> The FCC rules for wireless charging devices like AirPower are quite strict, and limit exposure to 20 cm (8 in) above the device to 50 mW/cm^2.
I'm surprised they waited till the end to do the testing. When I used to work on hardware products at smaller companies, some preliminary tests are done on early designs to make sure we have a comfortable margin. A company like Apple should have dedicated in-house facilities to do this earlier.
I'm quite sure they didn't "wait until the end" to do the testing. First, this article is iFixit's speculation. Second, they probably did something similar to what iFixit envisioned: they did test early and knew it didn't pass muster, but thought they could eventually engineer themselves a fix, until they finally just hit a brick wall (aka physics) and found it wasn't an issue they could overcome.
They probably knew they were close to the legal limit and their engineers probably said on a hunch "we can stay beneath the limit and retain adequate power with the right mix of tricks" and then just ended up being wrong on that hunch by a little bit.

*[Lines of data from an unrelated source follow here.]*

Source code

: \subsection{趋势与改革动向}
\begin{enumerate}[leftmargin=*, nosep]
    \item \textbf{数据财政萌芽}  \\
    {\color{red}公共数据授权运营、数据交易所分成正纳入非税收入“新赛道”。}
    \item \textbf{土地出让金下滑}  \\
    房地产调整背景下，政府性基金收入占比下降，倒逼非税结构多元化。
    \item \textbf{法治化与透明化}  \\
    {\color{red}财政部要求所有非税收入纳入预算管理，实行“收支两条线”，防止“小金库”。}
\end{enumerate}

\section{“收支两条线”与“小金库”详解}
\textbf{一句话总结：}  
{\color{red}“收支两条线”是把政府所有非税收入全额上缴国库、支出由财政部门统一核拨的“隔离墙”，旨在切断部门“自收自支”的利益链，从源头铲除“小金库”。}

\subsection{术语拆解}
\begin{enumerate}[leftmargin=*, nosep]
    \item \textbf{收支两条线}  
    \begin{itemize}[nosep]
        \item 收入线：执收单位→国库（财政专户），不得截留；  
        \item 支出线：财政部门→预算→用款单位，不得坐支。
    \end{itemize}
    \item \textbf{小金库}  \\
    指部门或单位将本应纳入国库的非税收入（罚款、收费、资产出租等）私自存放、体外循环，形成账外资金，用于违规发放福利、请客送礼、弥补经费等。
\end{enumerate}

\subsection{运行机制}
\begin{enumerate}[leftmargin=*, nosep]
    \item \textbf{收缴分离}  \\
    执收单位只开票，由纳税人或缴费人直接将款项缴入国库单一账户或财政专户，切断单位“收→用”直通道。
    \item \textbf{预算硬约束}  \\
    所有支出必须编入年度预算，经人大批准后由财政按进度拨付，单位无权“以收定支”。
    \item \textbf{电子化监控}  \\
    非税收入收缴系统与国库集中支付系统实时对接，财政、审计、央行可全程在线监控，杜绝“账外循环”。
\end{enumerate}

That's why we have to bend them so often in real life with tricks. In media they can just make something up, we've got to find real solutions. I'm sure that one exists but it's either too expensive currently or not consistent enough yet. Yet being the key word there. I'm sure this will be an elegantly solved issue at some point, just might require some more smarts on the hardware side.
C(32, 3) is 4960. That means almost 5,000 different interference patterns to deal with. Since every manufactured device will vary (since each of its 32 manufactured coils will differ slightly from the next), that's 5,000 calibrations that need to be done on every single manufactured device. And that's best case, assuming (for example) that calibration is a single metric per coil over time.
I'm surprised they waited till the end to do the testing. When I used to work on hardware products at smaller companies, some preliminary tests are done on early designs to make sure we have a comfortable margin. A company like Apple should have dedicated in-house facilities to do this earlier.